Necessidade de discriminar o próprio do não próprio.
LyT quando consegue discriminar → fundamental para a
evolução.
Ex.: Células Beta da ilhota de Langerhans → destruição
pelos Acs - Macrófagos produtores de TNF-alfa, IFN-gama.
2. Dados históricos e Aspectos gerais
Danos teciduais por resposta imune contra o próprio
indivíduo – Horror autotoxicus P. Erlich
Tolerância ao próprio na maturação de Ly (tolerância
Central)
- Características:
Doenças autoimunes não são encontradas comumente/
presença de células auto-reativas na periferia.
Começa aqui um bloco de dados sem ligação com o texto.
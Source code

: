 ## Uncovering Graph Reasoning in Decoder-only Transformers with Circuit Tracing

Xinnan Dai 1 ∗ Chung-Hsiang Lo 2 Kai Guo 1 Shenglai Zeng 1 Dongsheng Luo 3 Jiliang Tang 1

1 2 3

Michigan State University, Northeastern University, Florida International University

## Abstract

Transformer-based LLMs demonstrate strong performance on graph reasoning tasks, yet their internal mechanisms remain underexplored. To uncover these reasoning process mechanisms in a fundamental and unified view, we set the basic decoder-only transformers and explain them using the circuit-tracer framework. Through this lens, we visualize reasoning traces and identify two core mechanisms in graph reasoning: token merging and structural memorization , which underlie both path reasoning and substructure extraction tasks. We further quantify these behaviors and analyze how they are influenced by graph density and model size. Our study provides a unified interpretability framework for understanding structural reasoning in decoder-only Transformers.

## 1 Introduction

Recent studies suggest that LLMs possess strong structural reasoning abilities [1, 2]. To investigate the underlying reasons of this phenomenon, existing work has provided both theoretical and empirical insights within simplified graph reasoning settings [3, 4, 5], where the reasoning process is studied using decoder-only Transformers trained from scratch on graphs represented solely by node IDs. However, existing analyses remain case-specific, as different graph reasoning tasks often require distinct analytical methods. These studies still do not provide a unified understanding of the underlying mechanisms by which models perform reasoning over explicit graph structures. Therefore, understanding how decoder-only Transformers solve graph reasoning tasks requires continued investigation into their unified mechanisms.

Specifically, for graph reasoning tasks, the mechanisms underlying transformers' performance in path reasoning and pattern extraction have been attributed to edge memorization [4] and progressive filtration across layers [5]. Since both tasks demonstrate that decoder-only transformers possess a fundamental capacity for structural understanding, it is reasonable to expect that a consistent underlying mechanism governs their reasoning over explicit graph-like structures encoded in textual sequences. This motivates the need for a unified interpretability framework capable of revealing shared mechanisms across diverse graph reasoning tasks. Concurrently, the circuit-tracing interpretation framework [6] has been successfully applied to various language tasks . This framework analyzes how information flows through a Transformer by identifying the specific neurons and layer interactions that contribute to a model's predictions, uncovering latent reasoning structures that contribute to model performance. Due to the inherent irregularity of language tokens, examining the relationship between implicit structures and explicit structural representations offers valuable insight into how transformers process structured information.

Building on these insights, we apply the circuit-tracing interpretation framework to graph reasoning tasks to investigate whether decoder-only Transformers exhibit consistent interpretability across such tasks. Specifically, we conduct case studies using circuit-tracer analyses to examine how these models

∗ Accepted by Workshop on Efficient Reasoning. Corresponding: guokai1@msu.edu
Mecanismo regulatório/supressores: discriminação
próprio/não-próprio.
Teste de moléculas com maior probabilidade de estar
associadas: ao próprio - Ags em alta e concentração
constante.
Ly imaturos são bastante sensíveis a fortes sinais de ativação
(seleção negativa) – ausência de co-estimulo
Testes não são infalíveis – existência de vários mecanismos
adicionais
Ativação linfocitária por autoAgs – ativação por Ags de
patógenos
Resposta efetora a múltiplos autoAcs e LyT autoreativos.
Resposta imune é em geral aguda → ativação de órgãos
linfóides → ativação e expansão de células linfocitárias.
Resposta autoimune → AutoAgs estão sempre presentes em
quanto o órgão estiver atuando e com quebra da tolerância
→ tendência à cronicidade.
3. Classificação das doenças autoimunes
Órgãos específicos: Pelas cls, vê-se o órgão, Ags são
localizados; diabetes tipo I (células beta), esclerose
múltipla, doença de Graves, tireoidite de Hashimoto –
folículo tireoidiano, anemia perniciosa autoimune, doença
de Addison autoimune, vitiligo, miastenia grave.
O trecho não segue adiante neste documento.